● Instructions to follow
Can you output the records below exactly as they are written?

● Input data

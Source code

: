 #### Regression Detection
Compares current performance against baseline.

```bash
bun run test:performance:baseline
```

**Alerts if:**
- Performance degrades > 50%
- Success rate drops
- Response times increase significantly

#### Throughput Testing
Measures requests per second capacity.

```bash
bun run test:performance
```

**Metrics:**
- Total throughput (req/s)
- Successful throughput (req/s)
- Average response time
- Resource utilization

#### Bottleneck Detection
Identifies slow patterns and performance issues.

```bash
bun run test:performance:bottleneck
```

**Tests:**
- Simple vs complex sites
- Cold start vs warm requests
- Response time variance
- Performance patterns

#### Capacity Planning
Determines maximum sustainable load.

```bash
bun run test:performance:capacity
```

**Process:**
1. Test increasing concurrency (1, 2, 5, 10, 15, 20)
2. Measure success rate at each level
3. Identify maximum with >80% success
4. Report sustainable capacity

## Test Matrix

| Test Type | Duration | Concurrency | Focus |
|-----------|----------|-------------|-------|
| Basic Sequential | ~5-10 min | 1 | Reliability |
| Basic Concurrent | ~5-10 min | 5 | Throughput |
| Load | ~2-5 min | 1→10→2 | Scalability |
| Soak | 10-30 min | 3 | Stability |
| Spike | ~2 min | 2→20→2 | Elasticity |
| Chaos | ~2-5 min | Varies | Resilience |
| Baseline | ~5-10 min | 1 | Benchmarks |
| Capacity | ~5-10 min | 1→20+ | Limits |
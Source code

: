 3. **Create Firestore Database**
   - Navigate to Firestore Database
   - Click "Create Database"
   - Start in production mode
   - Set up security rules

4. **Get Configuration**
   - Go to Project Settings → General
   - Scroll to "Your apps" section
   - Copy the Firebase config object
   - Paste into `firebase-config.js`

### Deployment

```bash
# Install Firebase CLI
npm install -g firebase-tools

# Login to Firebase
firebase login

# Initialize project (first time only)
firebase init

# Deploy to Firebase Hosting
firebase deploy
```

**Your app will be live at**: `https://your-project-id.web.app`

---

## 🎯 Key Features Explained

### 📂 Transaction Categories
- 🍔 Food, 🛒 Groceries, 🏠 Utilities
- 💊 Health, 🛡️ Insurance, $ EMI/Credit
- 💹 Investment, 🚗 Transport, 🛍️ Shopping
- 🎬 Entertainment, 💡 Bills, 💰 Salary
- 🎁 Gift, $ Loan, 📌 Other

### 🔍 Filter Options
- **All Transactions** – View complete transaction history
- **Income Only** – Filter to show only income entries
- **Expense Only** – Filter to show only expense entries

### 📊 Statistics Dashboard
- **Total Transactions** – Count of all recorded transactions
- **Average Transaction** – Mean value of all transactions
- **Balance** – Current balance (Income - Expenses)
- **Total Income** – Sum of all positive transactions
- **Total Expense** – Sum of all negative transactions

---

● Your response
Source code

: #### Regression Detection
Compares current performance against baseline.

```bash
bun run test:performance:baseline
```

**Alerts if:**
- Performance degrades > 50%
- Success rate drops
- Response times increase significantly

#### Throughput Testing
Measures requests per second capacity.

```bash
bun run test:performance
```

**Metrics:**
- Total throughput (req/s)
- Successful throughput (req/s)
- Average response time
- Resource utilization

#### Bottleneck Detection
Identifies slow patterns and performance issues.

```bash
bun run test:performance:bottleneck
```

**Tests:**
- Simple vs complex sites
- Cold start vs warm requests
- Response time variance
- Performance patterns

#### Capacity Planning
Determines maximum sustainable load.

```bash
bun run test:performance:capacity
```

**Process:**
1. Test increasing concurrency (1, 2, 5, 10, 15, 20)
2. Measure success rate at each level
3. Identify maximum with >80% success
4. Report sustainable capacity

## Test Matrix

| Test Type | Duration | Concurrency | Focus |
|-----------|----------|-------------|-------|
| Basic Sequential | ~5-10 min | 1 | Reliability |
| Basic Concurrent | ~5-10 min | 5 | Throughput |
| Load | ~2-5 min | 1→10→2 | Scalability |
| Soak | 10-30 min | 3 | Stability |
| Spike | ~2 min | 2→20→2 | Elasticity |
| Chaos | ~2-5 min | Varies | Resilience |
| Baseline | ~5-10 min | 1 | Benchmarks |
| Capacity | ~5-10 min | 1→20+ | Limits |
Source code

: 3. **Create Firestore Database**
   - Navigate to Firestore Database
   - Click "Create Database"
   - Start in production mode
   - Set up security rules

4. **Get Configuration**
   - Go to Project Settings → General
   - Scroll to "Your apps" section
   - Copy the Firebase config object
   - Paste into `firebase-config.js`

### Deployment

```bash
# Install Firebase CLI
npm install -g firebase-tools

# Login to Firebase
firebase login

# Initialize project (first time only)
firebase init

# Deploy to Firebase Hosting
firebase deploy
```

**Your app will be live at**: `https://your-project-id.web.app`

---

## 🎯 Key Features Explained

### 📂 Transaction Categories
- 🍔 Food, 🛒 Groceries, 🏠 Utilities
- 💊 Health, 🛡️ Insurance, $ EMI/Credit
- 💹 Investment, 🚗 Transport, 🛍️ Shopping
- 🎬 Entertainment, 💡 Bills, 💰 Salary
- 🎁 Gift, $ Loan, 📌 Other

### 🔍 Filter Options
- **All Transactions** – View complete transaction history
- **Income Only** – Filter to show only income entries
- **Expense Only** – Filter to show only expense entries

### 📊 Statistics Dashboard
- **Total Transactions** – Count of all recorded transactions
- **Average Transaction** – Mean value of all transactions
- **Balance** – Current balance (Income - Expenses)
- **Total Income** – Sum of all positive transactions
- **Total Expense** – Sum of all negative transactions

---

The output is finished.